Randomness Extraction from Bell Violation with Continuous Parametric Down-Conversion

Abstract

We present a violation of the Clauser-Horne-Shimony-Holt inequality without the fair sampling assumption with a continuously pumped photon pair source combined with two high efficiency superconducting detectors. Because of the continuous nature of the source, the choice of the duration of each measurement round effectively controls the average number of photon pairs participating in the Bell test. We observe a maximum violation of $S=2.01602(32)$ with an average number of pairs per round of $\approx 0.32$, compatible with our system overall detection efficiencies. Systems that violate a Bell inequality are guaranteed to generate private randomness, with the randomness extraction rate depending on the observed violation and on the repetition rate of the Bell test.

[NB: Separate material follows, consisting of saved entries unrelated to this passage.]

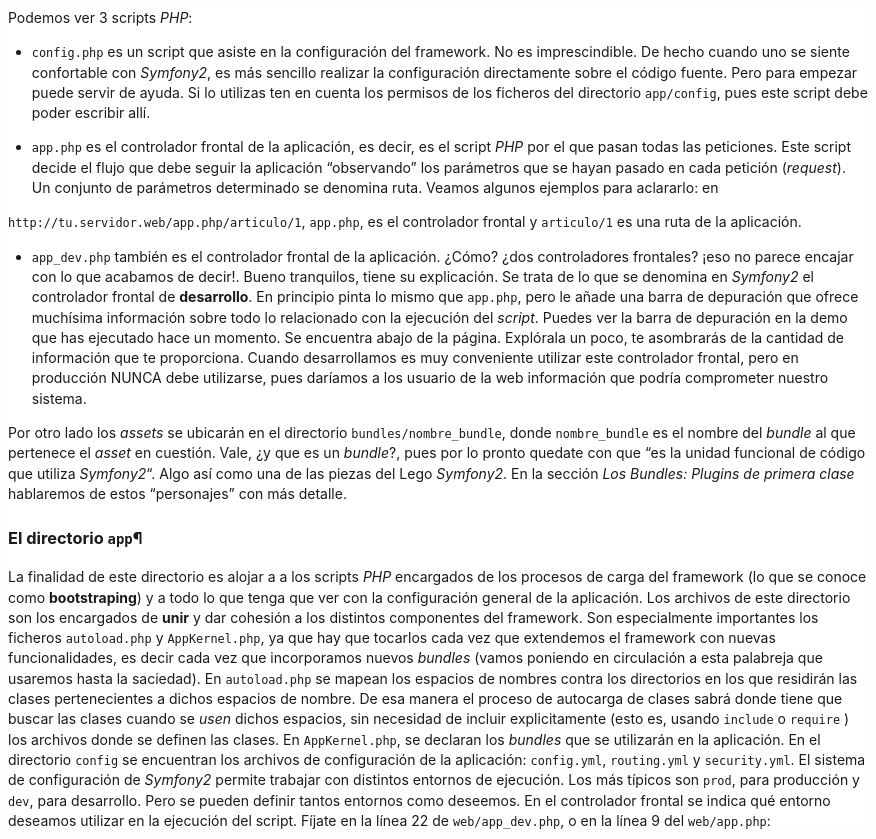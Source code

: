 Podemos ver 3 scripts _PHP_:

  * `config.php` es un script que asiste en la configuración del framework. No es imprescindible. De hecho cuando uno se siente confortable con _Symfony2_, es más sencillo realizar la configuración directamente sobre el código fuente. Pero para empezar puede servir de ayuda. Si lo utilizas ten en cuenta los permisos de los ficheros del directorio `app/config`, pues este script debe poder escribir allí.

  * `app.php` es el controlador frontal de la aplicación, es decir, es el script _PHP_ por el que pasan todas las peticiones. Este script decide el flujo que debe seguir la aplicación “observando” los parámetros que se hayan pasado en cada petición (_request_). Un conjunto de parámetros determinado se denomina ruta. Veamos algunos ejemplos para aclararlo: en

`http://tu.servidor.web/app.php/articulo/1`, `app.php`, es el controlador
frontal y `articulo/1` es una ruta de la aplicación.

  * `app_dev.php` también es el controlador frontal de la aplicación. ¿Cómo? ¿dos controladores frontales? ¡eso no parece encajar con lo que acabamos de decir!. Bueno tranquilos, tiene su explicación. Se trata de lo que se denomina en _Symfony2_ el controlador frontal de **desarrollo**. En principio pinta lo mismo que `app.php`, pero le añade una barra de depuración que ofrece muchísima información sobre todo lo relacionado con la ejecución del _script_. Puedes ver la barra de depuración en la demo que has ejecutado hace un momento. Se encuentra abajo de la página. Explórala un poco, te asombrarás de la cantidad de información que te proporciona. Cuando desarrollamos es muy conveniente utilizar este controlador frontal, pero en producción NUNCA debe utilizarse, pues daríamos a los usuario de la web información que podría comprometer nuestro sistema.

Por otro lado los _assets_ se ubicarán en el directorio
`bundles/nombre_bundle`, donde `nombre_bundle` es el nombre del _bundle_ al
que pertenece el _asset_ en cuestión. Vale, ¿y que es un _bundle_?, pues por
lo pronto quedate con que “es la unidad funcional de código que utiliza
_Symfony2_“. Algo así como una de las piezas del Lego _Symfony2_. En la
sección _Los Bundles: Plugins de primera clase_ hablaremos de estos
“personajes” con más detalle.

### El directorio `app`¶

La finalidad de este directorio es alojar a a los scripts _PHP_ encargados de
los procesos de carga del framework (lo que se conoce como **bootstraping**) y
a todo lo que tenga que ver con la configuración general de la aplicación. Los
archivos de este directorio son los encargados de **unir** y dar cohesión a
los distintos componentes del framework. Son especialmente importantes los
ficheros `autoload.php` y `AppKernel.php`, ya que hay que tocarlos cada vez
que extendemos el framework con nuevas funcionalidades, es decir cada vez que
incorporamos nuevos _bundles_ (vamos poniendo en circulación a esta palabreja
que usaremos hasta la saciedad). En `autoload.php` se mapean los espacios de
nombres contra los directorios en los que residirán las clases pertenecientes
a dichos espacios de nombre. De esa manera el proceso de autocarga de clases
sabrá donde tiene que buscar las clases cuando se _usen_ dichos espacios, sin
necesidad de incluir explicitamente (esto es, usando `include` o `require` )
los archivos donde se definen las clases. En `AppKernel.php`, se declaran los
_bundles_ que se utilizarán en la aplicación. En el directorio `config` se
encuentran los archivos de configuración de la aplicación: `config.yml`,
`routing.yml` y `security.yml`. El sistema de configuración de _Symfony2_
permite trabajar con distintos entornos de ejecución. Los más típicos son
`prod`, para producción y `dev`, para desarrollo. Pero se pueden definir
tantos entornos como deseemos. En el controlador frontal se indica qué entorno
deseamos utilizar en la ejecución del script. Fíjate en la línea 22 de
`web/app_dev.php`, o en la línea 9 del `web/app.php`:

For our realization, the optimal rate of randomness generation is a compromise between the observed violation and the duration of each measurement round, with the latter realistically limited by the detection time jitter. Using an extractor composably secure against quantum adversary with quantum side information, we calculate an asymptotic rate of $\approx 1300\mathrm{random}\mathrm{bits}/\mathrm{s}$. With an experimental run of 43 min, we generated 617 920 random bits, corresponding to $\approx 240\mathrm{random}\mathrm{bits}/\mathrm{s}$.